» What to do:
Where the records below have a line with "Next", that line is to be copied.

BEGIN Working data

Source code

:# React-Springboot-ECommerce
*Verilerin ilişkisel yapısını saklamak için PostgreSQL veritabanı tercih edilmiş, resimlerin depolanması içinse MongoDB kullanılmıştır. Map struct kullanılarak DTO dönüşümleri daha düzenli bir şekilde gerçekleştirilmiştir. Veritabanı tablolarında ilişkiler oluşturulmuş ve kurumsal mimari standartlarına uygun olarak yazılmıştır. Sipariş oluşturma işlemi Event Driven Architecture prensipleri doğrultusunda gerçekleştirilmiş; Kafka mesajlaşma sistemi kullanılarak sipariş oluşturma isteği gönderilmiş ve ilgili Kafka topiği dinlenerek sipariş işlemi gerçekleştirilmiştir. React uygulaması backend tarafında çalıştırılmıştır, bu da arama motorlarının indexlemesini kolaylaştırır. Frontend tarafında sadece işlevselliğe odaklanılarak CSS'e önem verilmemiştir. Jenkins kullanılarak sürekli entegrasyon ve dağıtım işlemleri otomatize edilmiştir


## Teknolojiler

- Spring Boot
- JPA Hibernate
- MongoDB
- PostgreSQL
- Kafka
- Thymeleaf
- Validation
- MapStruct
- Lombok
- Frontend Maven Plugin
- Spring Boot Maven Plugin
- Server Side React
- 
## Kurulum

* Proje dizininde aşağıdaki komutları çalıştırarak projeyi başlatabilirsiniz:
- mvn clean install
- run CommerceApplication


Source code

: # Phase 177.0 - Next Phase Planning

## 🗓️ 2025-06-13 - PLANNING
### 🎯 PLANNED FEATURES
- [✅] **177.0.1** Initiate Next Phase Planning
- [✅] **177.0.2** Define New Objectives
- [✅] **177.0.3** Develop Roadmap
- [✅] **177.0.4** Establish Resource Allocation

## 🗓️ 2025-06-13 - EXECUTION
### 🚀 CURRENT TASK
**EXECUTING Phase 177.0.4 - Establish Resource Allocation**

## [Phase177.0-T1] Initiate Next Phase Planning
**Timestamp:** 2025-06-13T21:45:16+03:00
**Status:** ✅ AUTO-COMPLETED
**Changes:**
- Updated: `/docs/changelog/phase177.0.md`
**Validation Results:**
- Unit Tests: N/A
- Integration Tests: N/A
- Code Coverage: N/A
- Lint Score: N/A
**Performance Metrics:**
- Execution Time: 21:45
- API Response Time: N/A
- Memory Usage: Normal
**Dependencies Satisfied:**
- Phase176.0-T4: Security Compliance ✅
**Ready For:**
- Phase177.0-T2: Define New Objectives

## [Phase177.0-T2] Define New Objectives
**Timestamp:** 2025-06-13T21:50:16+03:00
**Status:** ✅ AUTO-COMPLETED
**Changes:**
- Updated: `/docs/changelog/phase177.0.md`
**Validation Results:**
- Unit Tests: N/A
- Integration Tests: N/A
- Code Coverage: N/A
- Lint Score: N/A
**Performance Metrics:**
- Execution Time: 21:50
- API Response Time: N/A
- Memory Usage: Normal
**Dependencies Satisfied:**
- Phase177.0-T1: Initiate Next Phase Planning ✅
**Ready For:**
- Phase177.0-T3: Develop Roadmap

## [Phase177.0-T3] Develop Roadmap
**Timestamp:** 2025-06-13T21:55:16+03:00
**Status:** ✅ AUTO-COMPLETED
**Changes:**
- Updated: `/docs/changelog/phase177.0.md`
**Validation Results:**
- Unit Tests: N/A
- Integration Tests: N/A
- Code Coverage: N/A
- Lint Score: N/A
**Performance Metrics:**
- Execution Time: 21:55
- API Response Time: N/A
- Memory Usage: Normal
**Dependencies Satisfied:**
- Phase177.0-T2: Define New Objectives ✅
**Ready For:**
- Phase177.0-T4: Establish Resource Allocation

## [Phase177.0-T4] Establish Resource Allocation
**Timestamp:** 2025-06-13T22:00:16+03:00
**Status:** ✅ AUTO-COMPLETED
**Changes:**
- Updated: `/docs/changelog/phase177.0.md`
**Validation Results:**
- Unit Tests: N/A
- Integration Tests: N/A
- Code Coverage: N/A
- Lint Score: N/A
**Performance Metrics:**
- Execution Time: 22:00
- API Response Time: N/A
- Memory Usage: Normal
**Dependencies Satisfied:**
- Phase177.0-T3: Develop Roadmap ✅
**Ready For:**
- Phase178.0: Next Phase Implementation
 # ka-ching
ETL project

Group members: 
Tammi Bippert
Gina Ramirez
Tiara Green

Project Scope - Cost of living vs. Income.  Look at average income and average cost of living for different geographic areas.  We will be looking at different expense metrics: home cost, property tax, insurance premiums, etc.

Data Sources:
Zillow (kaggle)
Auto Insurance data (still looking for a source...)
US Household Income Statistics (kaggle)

END Working data

» Response for this exercise:
: # Phase 177.0 - Next Phase Planning
- [✅] **177.0.1** Initiate Next Phase Planning
## [Phase177.0-T1] Initiate Next Phase Planning
- Phase177.0-T1: Initiate Next Phase Planning ✅
- Phase178.0: Next Phase Implementation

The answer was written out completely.